Pierre-Henri Flamand, the former head of Goldman Sachs’s No. 1
proprietary-trading unit who started Edoma in 2010, decided to liquidate
the fund in November and return money to clients after losses. Edoma’s
assets had fallen to about $850 million from a peak of more than $2
billion.
Portman Square, started by ex-Citigroup Inc. proprietary-trading unit
head Sutesh Sharma in 2011, has scaled back after it failed to raise
the $500 million it had originally sought from investors, according to
two people familiar with the matter. Sharma, 49, oversaw about $2
billion at Citigroup that was managed by more than three dozen traders
and analysts, many of whom had planned to join him at Portman Square
before the hedge fund reduced its fundraising target, the people said.
The firm hasn’t started trading money for clients, they said. Zoe Watt, a
spokeswoman for Portman Square, declined to comment.
‘Quite Exposed’
“The smaller firms and the startups are
really quite exposed,” said John Purcell, CEO of Purcell & Co., a
London-based executive-search firm. “If they lose assets, they really
struggle to raise them again -- that’s the risk of going to a smaller
firm. In a time of nervousness, there is often what we call a flight to
quality both for employees and investors.”
Pine River, a $12.8 billion firm based in Minnetonka, Minnesota, in
the past month added Evan Pearce, a former Edoma partner focused on
capital-structure arbitrage, which involves going long on one security
issued by a company while shorting another, and Mustafa Akay, an analyst
who worked under Pearce, said the people.
Paul Godfrey, a former Citigroup equities trader who moved to Portman
Square, also joined Pine River in the U.K. in February, the people
said.
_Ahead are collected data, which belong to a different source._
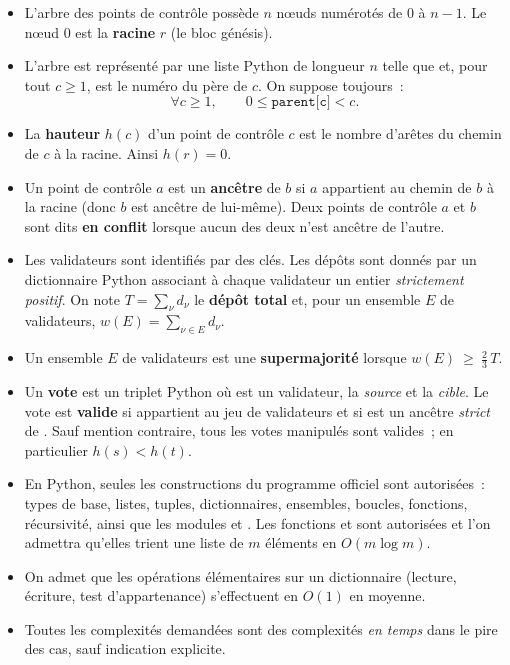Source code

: \documentclass[11pt,a4paper]{article}
\begin{document}
\begin{itemize}[leftmargin=1.4em,itemsep=2pt]
\item L'arbre des points de contrôle possède $n$ n\oe uds numérotés de $0$ à $n-1$. Le
n\oe ud $0$ est la \textbf{racine} $r$ (le bloc génésis).
\item L'arbre est représenté par une liste Python  de longueur $n$ telle que
 et, pour tout $c\ge 1$,  est le numéro du père de
$c$. On suppose toujours~: \[\forall c\ge 1,\qquad 0\le \texttt{parent[c]} < c .\]
\item La \textbf{hauteur} $h(c)$ d'un point de contrôle $c$ est le nombre d'arêtes du
chemin de $c$ à la racine. Ainsi $h(r)=0$.
\item Un point de contrôle $a$ est un \textbf{ancêtre} de $b$ si $a$ appartient au chemin
de $b$ à la racine (donc $b$ est ancêtre de lui-même). Deux points de contrôle $a$ et $b$
sont dits \textbf{en conflit} lorsque aucun des deux n'est ancêtre de l'autre.
\item Les validateurs sont identifiés par des clés. Les dépôts sont donnés par un
dictionnaire Python  associant à chaque validateur un entier
\emph{strictement positif}. On note $T=\sum_{\nu} d_\nu$ le
\textbf{dépôt total} et, pour un ensemble $E$ de validateurs, $w(E)=\sum_{\nu\in E} d_\nu$.
\item Un ensemble $E$ de validateurs est une \textbf{supermajorité} lorsque
$w(E)\ \ge\ \tfrac{2}{3}\,T$.
\item Un \textbf{vote} est un triplet Python  où  est un
validateur,  la \emph{source} et  la \emph{cible}. Le vote est
\textbf{valide} si  appartient au jeu de validateurs et si  est un ancêtre
\emph{strict} de . Sauf mention contraire, tous les votes manipulés sont valides~;
en particulier $h(s)<h(t)$.
\item En Python, seules les constructions du programme officiel sont autorisées~: types de
base, listes, tuples, dictionnaires, ensembles, boucles, fonctions, récursivité, ainsi que
les modules  et . Les fonctions  et  sont
autorisées et l'on admettra qu'elles trient une liste de $m$ éléments en $O(m\log m)$.
\item On admet que les opérations élémentaires sur un dictionnaire (lecture, écriture,
test d'appartenance) s'effectuent en $O(1)$ en moyenne.
\item Toutes les complexités demandées sont des complexités \emph{en temps} dans le pire
des cas, sauf indication explicite.
\end{itemize}
\end{document}
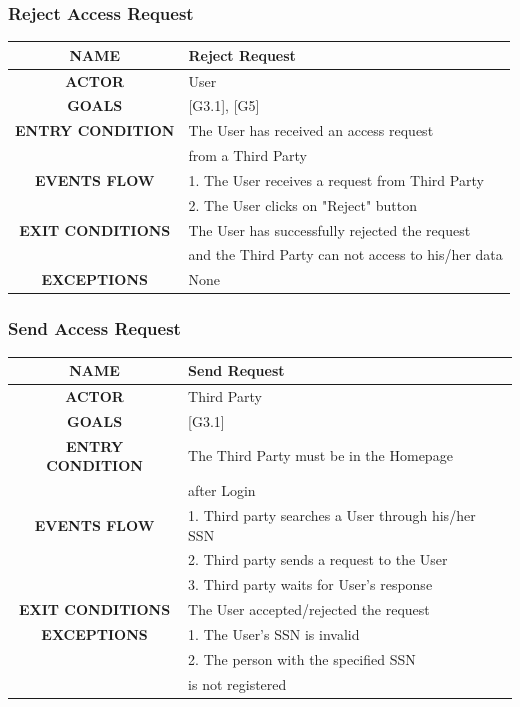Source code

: \documentclass[12pt,a4paper]{article}
\begin{document}
		\newpage
		\subsubsection{Reject Access Request}
		\begin{center}
			\begin{tabular}{| c | l |}
				\hline
				\textbf{NAME} & Reject Request \\
				\hline
				\textbf{ACTOR} & User \\
				\hline
				\textbf{GOALS} & [G3.1], [G5] \\
				\hline
				\textbf{ENTRY CONDITION} & The User has received an access request\\
				& from a Third Party\\ 
				\hline
				\textbf{EVENTS FLOW}  &
				1. The User receives a request from Third Party\\
				&2. The User clicks on "Reject" button\\
				\hline
				\textbf{EXIT CONDITIONS}  & The User has successfully rejected the request\\ 
				& and the Third Party can not access to his/her data\\
				\hline
				\textbf{EXCEPTIONS} &
				None\\
				\hline
			\end{tabular}
		\end{center}
		
		\subsubsection{Send Access Request}
		\begin{center}
			\begin{tabular}{| c | l |}
				\hline
				\textbf{NAME} & Send Request \\
				\hline
				\textbf{ACTOR} & Third Party \\
				\hline
				\textbf{GOALS} & [G3.1] \\
				\hline
				\textbf{ENTRY CONDITION} & The Third Party must be in the Homepage\\ 
				& after Login\\ 
				\hline
				\textbf{EVENTS FLOW}  &
				1. Third party searches a User through his/her SSN\\
				&2. Third party sends a request to the User\\
				&3. Third party waits for User's response\\
				\hline
				\textbf{EXIT CONDITIONS}  & The User accepted/rejected the request \\ \hline
				\textbf{EXCEPTIONS} &
				1. The User's SSN is invalid\\
				&2. The person with the specified SSN\\
				&is not registered\\
				\hline
			\end{tabular}
		\end{center}
\end{document}
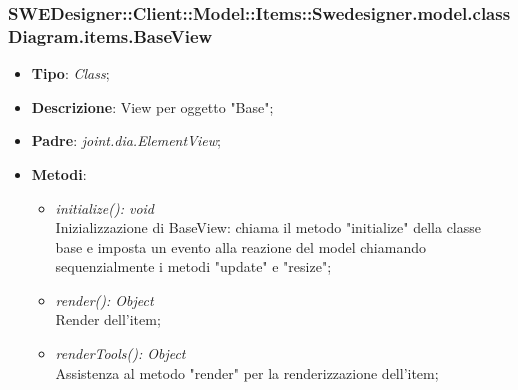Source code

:\documentclass[../DefinizioneDiProdotto.tex]{subfiles}
\begin{document}
			\subsubsection{SWEDesigner::Client::Model::Items::Swedesigner.model.classDiagram.items.BaseView}
			\hypertarget{SWEDesigner::Client::Model::Items::Swedesigner.model.classDiagram.items.BaseView}{}
			\begin{itemize}
				\item \textbf{Tipo}: \emph{Class};
				\item \textbf{Descrizione}: View per oggetto "Base";
				\item \textbf{Padre}: \emph{joint.dia.ElementView};
				\item \textbf{Metodi}:
				\begin{itemize}
					\item \emph{initialize(): void}\\
					Inizializzazione di BaseView: chiama il metodo "initialize" della classe base e imposta un evento alla reazione del model chiamando sequenzialmente i metodi "update" e "resize";
					\item \emph{render(): Object}\\
					Render dell'item;
					\item \emph{renderTools(): Object}\\
					Assistenza al metodo "render" per la renderizzazione dell'item;
				\end{itemize}
			\end{itemize}
			
\end{document}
Renos Dimitriou, Royal Bank of Scotland Group Plc’s former
European government bond trading head, joined eight months ago, one of
the people said.
Talented Traders
Pine River, founded in 2002 by Brian Taylor,
is known for relative-value investing, in which traders spot instances
when the broader market has mispriced securities. Its hedge funds gained
as much as 35 percent last year after buying U.S. mortgage bonds in
2011 that had plunged in value, according to a person with knowledge of
the matter.
The firm has had an office in London since 2004. Its recent European
hires are part of an effort to increase its global trading presence, and
don’t reflect a particular view that assets in the region will
outperform other markets this year, said a person with knowledge of the
matter. The hedge fund was also seeking to take advantage of the number
of experienced traders in Europe seeking jobs, the person said.
SAC, Occitan
Former Edoma partner Oliver Haslam this month
joined Millennium, the $17.9 billion New York-based hedge fund founded
by Israel Englander, according to his registration with the U.K.’s
Financial Services Authority. Haslam, who trades stocks, departed Edoma
in October as part of the London-based hedge fund’s efforts to cut costs
in response to client redemptions, two people familiar with the matter
said at the time.
Steven A. Cohen’s SAC, with $15 billion of assets under management,
hired Louis Villa, a former Edoma equity analyst, and Paul
Selvey-Clinton, an analyst who worked at London-based Occitan until
December, FSA records show.
Other firms that have added staff from struggling startups include
Kenneth Griffin’s Citadel LLC, which added Aaron Ezgar, an analyst at
Benros Capital Partners LLP, and London-based Arrowgrass Capital
Partners LLP, which hired former Occitan analyst Inigo Edsberg. Benros, a
London-based firm started by two ex-Goldman Sachs Group Inc. traders,
is shutting after its biggest backer, Brummer & Partners AB, pulled
its investment as the pool shrank 7 percent since it opened in June
2011.
Officials at the hedge funds declined to comment.
‘Smart Guys’
Saleem Siddiqi, the London-based managing
partner of Musst Investments LLP, said hedge funds managing billions of
dollars are taking advantage as firms with dwindling assets are unable
to keep traders and analysts.
“At the end of the day, these are usually smart guys and talented
traders,” said Siddiqi, whose company advises clients on hedge-fund
investments and provides seed capital for new firms. “For a big shop,
it’s a great opportunity to bring them in, provide them with capital and
an atmosphere where they can potentially perform.”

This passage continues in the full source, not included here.